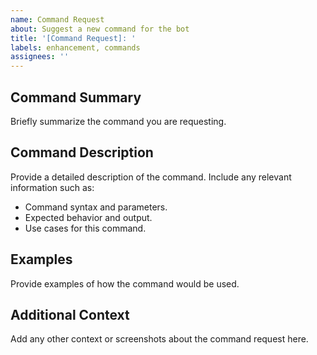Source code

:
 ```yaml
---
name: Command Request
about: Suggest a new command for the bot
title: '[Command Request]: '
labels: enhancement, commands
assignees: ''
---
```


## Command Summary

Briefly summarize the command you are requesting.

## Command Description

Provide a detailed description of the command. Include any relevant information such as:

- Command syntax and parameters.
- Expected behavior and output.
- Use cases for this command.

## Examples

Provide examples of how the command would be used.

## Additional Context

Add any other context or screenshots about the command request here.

○ ○ ○ ○ ○ ○ ○

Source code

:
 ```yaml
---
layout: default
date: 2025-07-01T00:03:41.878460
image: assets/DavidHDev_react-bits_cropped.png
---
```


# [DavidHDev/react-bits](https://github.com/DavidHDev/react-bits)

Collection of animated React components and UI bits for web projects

○ ○ ○ ○ ○ ○ ○

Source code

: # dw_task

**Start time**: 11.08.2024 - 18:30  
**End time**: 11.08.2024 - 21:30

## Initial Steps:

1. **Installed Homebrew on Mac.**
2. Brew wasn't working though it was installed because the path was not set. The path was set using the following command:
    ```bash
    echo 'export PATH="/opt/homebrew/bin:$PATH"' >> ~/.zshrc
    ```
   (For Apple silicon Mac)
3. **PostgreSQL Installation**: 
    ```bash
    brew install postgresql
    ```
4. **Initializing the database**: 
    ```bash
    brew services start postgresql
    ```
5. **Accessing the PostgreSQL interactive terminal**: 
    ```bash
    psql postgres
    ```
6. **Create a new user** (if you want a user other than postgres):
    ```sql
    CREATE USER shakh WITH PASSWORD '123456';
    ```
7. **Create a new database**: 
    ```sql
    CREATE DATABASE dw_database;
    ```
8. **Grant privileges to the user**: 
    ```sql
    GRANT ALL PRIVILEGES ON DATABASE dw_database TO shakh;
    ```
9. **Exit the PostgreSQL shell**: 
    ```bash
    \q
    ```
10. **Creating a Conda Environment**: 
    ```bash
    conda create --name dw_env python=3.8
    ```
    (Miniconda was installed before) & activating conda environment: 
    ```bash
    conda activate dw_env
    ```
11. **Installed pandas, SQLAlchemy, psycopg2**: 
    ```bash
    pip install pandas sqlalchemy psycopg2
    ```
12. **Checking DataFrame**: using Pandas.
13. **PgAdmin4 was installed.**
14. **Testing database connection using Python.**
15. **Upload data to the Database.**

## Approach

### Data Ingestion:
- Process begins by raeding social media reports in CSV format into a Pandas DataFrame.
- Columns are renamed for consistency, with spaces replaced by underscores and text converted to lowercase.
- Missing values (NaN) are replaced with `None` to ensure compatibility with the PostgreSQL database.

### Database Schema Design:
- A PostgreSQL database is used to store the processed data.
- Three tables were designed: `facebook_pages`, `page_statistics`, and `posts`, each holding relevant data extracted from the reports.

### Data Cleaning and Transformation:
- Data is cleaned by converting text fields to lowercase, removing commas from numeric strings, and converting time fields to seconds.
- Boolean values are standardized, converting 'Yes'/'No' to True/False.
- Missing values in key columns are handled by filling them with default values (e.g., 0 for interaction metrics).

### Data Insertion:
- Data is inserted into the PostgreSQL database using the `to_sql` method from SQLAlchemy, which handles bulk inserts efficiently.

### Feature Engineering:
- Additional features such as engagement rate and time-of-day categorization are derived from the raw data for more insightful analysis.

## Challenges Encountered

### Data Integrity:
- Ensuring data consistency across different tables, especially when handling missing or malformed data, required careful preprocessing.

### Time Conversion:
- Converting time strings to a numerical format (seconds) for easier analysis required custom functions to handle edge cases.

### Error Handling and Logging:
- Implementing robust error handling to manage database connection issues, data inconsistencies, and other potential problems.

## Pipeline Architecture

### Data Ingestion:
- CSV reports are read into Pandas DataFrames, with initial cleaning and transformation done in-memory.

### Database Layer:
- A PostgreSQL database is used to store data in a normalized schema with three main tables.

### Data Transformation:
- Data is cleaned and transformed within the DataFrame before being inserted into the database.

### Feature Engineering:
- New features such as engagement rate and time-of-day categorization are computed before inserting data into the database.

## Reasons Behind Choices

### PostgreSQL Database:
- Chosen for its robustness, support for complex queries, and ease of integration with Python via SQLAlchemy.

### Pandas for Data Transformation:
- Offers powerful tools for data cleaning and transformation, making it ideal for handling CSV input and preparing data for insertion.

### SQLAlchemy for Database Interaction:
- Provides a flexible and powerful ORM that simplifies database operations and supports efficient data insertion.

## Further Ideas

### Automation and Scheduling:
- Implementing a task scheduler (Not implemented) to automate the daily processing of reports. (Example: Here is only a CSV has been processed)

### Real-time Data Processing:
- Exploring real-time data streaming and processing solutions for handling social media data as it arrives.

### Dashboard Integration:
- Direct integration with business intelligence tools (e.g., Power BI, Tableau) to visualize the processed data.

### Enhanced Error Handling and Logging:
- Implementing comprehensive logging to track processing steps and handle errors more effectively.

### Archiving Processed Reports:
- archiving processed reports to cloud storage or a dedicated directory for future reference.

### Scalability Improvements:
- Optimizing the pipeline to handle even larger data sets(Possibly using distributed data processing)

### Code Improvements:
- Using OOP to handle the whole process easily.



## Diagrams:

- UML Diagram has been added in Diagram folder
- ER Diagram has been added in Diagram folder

○ ○ ○ ○ ○ ○ ○

Required work - Go to the line in the material above that contains "### Pandas for" and copy exactly from there through the line that contains "### Automation and", stopping after it.

Exercise response -
### Pandas for Data Transformation:
- Offers powerful tools for data cleaning and transformation, making it ideal for handling CSV input and preparing data for insertion.

### SQLAlchemy for Database Interaction:
- Provides a flexible and powerful ORM that simplifies database operations and supports efficient data insertion.

## Further Ideas

### Automation and Scheduling:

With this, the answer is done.